Blame it on the brain, not the alcohol.

That’s the message from a team of researchers from the University of Central Florida who say that how people feel and act while drinking isn’t caused only by the content or volume of alcohol consumed, but also by their expectations about the effects of alcohol.

“Alcohol is a depressant that can cause dizziness, nausea and other physical symptoms, but many of the ‘positive’ things people experience when they drink alcohol, like feeling more social, outgoing and talkative, are actually the result of classical conditioning,” said Tom Hall, director of UCF’s clinical services related to alcohol and other drug abuse.

“Before age 21, a child growing up in the United States has been exposed to tens of thousands of images of alcohol through advertising, movies, television and other media. Media portrayals often link alcohol with having a good time, so people are conditioned to associate a happy mood and carefree feeling with alcohol,” said Hall. “When a person steps into a bar, goes to a tailgate, or attends a party, their beliefs about how alcohol should affect them are activated.”

Hall partnered with associate professor Michael Dunn and a group of doctoral students who make up UCF’s Substance Use Research Group. Their work has focused on developing an intervention called the Expectancy Challenge Alcohol Literacy Curriculum, a 45-minute program that uses media literacy to decrease high-risk alcohol consumption.

They say that if people—especially college students—are better educated about how alcohol expectancies are developed, then they’re more likely to make better decisions about how much they drink.

“Alcohol use tends to decline after completing the curriculum,” said Dunn. “With heavy drinking college students, we observe significant reductions in alcohol use.”

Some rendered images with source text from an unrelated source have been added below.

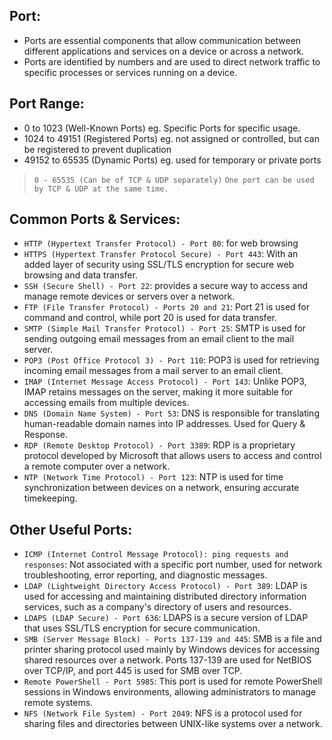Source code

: ## Port:
- Ports are essential components that allow communication between different applications and services on a device or across a network.
- Ports are identified by numbers and are used to direct network traffic to specific processes or services running on a device.

## Port Range:
- 0 to 1023 (Well-Known Ports) eg. Specific Ports for specific usage.
- 1024 to 49151 (Registered Ports) eg. not assigned or controlled, but can be registered to prevent duplication 
- 49152 to 65535 (Dynamic Ports) eg. used for temporary or private ports


> `0 - 65535 (Can be of TCP & UDP separately)`
> `One port can be used by TCP & UDP at the same time.`

## Common Ports & Services:
- `HTTP (Hypertext Transfer Protocol) - Port 80`: for web browsing
- `HTTPS (Hypertext Transfer Protocol Secure) - Port 443`: With an added layer of security using SSL/TLS encryption for secure web browsing and data transfer.
- `SSH (Secure Shell) - Port 22`: provides a secure way to access and manage remote devices or servers over a network.
- `FTP (File Transfer Protocol) - Ports 20 and 21`: Port 21 is used for command and control, while port 20 is used for data transfer.
- `SMTP (Simple Mail Transfer Protocol) - Port 25`: SMTP is used for sending outgoing email messages from an email client to the mail server.
- `POP3 (Post Office Protocol 3) - Port 110`: POP3 is used for retrieving incoming email messages from a mail server to an email client.
- `IMAP (Internet Message Access Protocol) - Port 143`: Unlike POP3, IMAP retains messages on the server, making it more suitable for accessing emails from multiple devices.
- `DNS (Domain Name System) - Port 53`: DNS is responsible for translating human-readable domain names into IP addresses. Used for Query & Response.
- `RDP (Remote Desktop Protocol) - Port 3389`: RDP is a proprietary protocol developed by Microsoft that allows users to access and control a remote computer over a network.
- `NTP (Network Time Protocol) - Port 123`: NTP is used for time synchronization between devices on a network, ensuring accurate timekeeping.

## Other Useful Ports:
- `ICMP (Internet Control Message Protocol): ping requests and responses`: Not associated with a specific port number, used for network troubleshooting, error reporting, and diagnostic messages.
- `LDAP (Lightweight Directory Access Protocol) - Port 389`: LDAP is used for accessing and maintaining distributed directory information services, such as a company's directory of users and resources.
- `LDAPS (LDAP Secure) - Port 636`: LDAPS is a secure version of LDAP that uses SSL/TLS encryption for secure communication.
- `SMB (Server Message Block) - Ports 137-139 and 445`: SMB is a file and printer sharing protocol used mainly by Windows devices for accessing shared resources over a network. Ports 137-139 are used for NetBIOS over TCP/IP, and port 445 is used for SMB over TCP.
- `Remote PowerShell - Port 5985`: This port is used for remote PowerShell sessions in Windows environments, allowing administrators to manage remote systems.
- `NFS (Network File System) - Port 2049`: NFS is a protocol used for sharing files and directories between UNIX-like systems over a network.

The curriculum includes modules that debunk common myths about drinking. For example, one video shows an experiment in which 12 college students went to a bar expecting to be given as much free beer as they could drink. Some of the students were given alcoholic beer, but the rest were given non-alcoholic beer. The students drinking the non-alcoholic substitute acted the same, if not more drunk, than those given real beer.

Hall and Dunn have received more than $500,000 in external funding since 2007 to develop the curriculum. Their group recently received a $30,000 challenge grant from the Substance Abuse and Mental Health Services Administration to reduce high-risk drinking among college students.

The latest grant will help the team develop an iPad app for the Expectancy Challenge Alcohol Literacy Curriculum in collaboration with UCF Psychology Professor Clint Bowers. The app will be self-guided which will improve accessibility across multiple audiences.

The program is already being implemented on campuses across the country, and it’s also being tested in Orange County Public Schools.  Expectancies have been demonstrated to predict drinking behavior, so the goal is to change expectancies before high school students start drinking.

“The Expectancy Challenge Alcohol Literacy Curriculum has been successful because the purpose of the program is not to pass judgment on students or lecture them about their drinking,” said Hall. “We want them to understand the difference between the real effects of alcohol and expectations so that they can make educated decisions about drinking.  We want to support their academic success by helping students make informed choices.”